§ YOUR ASSIGNMENT
The line that contains "图 19 中是索引文件。tim 的数据结构：" marks the start. Output it and all remaining lines exactly, through the final line of the listing.
======== EXERCISE INPUTS ========
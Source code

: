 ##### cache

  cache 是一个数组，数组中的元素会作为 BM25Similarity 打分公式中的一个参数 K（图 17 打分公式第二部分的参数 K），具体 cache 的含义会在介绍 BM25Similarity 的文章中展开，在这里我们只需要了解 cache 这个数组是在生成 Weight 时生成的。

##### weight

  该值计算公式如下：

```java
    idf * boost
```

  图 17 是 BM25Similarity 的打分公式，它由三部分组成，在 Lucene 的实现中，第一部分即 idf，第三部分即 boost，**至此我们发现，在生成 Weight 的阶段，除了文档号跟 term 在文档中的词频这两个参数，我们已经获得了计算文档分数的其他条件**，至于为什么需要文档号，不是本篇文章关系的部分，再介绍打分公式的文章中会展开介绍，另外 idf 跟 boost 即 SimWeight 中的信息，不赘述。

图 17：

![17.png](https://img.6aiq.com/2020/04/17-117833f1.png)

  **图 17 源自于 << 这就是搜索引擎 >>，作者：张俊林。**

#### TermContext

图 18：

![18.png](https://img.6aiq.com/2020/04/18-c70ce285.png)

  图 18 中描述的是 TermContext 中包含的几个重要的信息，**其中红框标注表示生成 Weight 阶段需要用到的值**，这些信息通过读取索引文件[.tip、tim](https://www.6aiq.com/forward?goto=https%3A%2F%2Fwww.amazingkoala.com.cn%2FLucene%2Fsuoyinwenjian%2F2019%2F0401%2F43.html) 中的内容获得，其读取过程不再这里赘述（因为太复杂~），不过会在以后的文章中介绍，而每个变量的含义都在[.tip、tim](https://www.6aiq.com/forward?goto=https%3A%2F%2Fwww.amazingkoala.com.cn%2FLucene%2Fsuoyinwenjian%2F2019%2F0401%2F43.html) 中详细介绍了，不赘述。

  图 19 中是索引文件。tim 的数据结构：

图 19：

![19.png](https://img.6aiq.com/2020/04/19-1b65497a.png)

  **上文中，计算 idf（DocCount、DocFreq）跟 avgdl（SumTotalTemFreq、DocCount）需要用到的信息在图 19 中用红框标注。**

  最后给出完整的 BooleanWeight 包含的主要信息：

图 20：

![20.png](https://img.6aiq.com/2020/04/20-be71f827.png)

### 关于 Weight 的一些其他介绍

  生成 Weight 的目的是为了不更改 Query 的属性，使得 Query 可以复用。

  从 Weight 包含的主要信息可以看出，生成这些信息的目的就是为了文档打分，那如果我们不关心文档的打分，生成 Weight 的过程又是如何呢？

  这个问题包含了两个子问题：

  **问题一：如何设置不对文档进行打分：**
========
§ WRITTEN SOLUTION
  图 19 中是索引文件。tim 的数据结构：

图 19：

![19.png](https://img.6aiq.com/2020/04/19-1b65497a.png)

  **上文中，计算 idf（DocCount、DocFreq）跟 avgdl（SumTotalTemFreq、DocCount）需要用到的信息在图 19 中用红框标注。**

  最后给出完整的 BooleanWeight 包含的主要信息：

图 20：

![20.png](https://img.6aiq.com/2020/04/20-be71f827.png)

### 关于 Weight 的一些其他介绍

  生成 Weight 的目的是为了不更改 Query 的属性，使得 Query 可以复用。

  从 Weight 包含的主要信息可以看出，生成这些信息的目的就是为了文档打分，那如果我们不关心文档的打分，生成 Weight 的过程又是如何呢？

  这个问题包含了两个子问题：

  **问题一：如何设置不对文档进行打分：**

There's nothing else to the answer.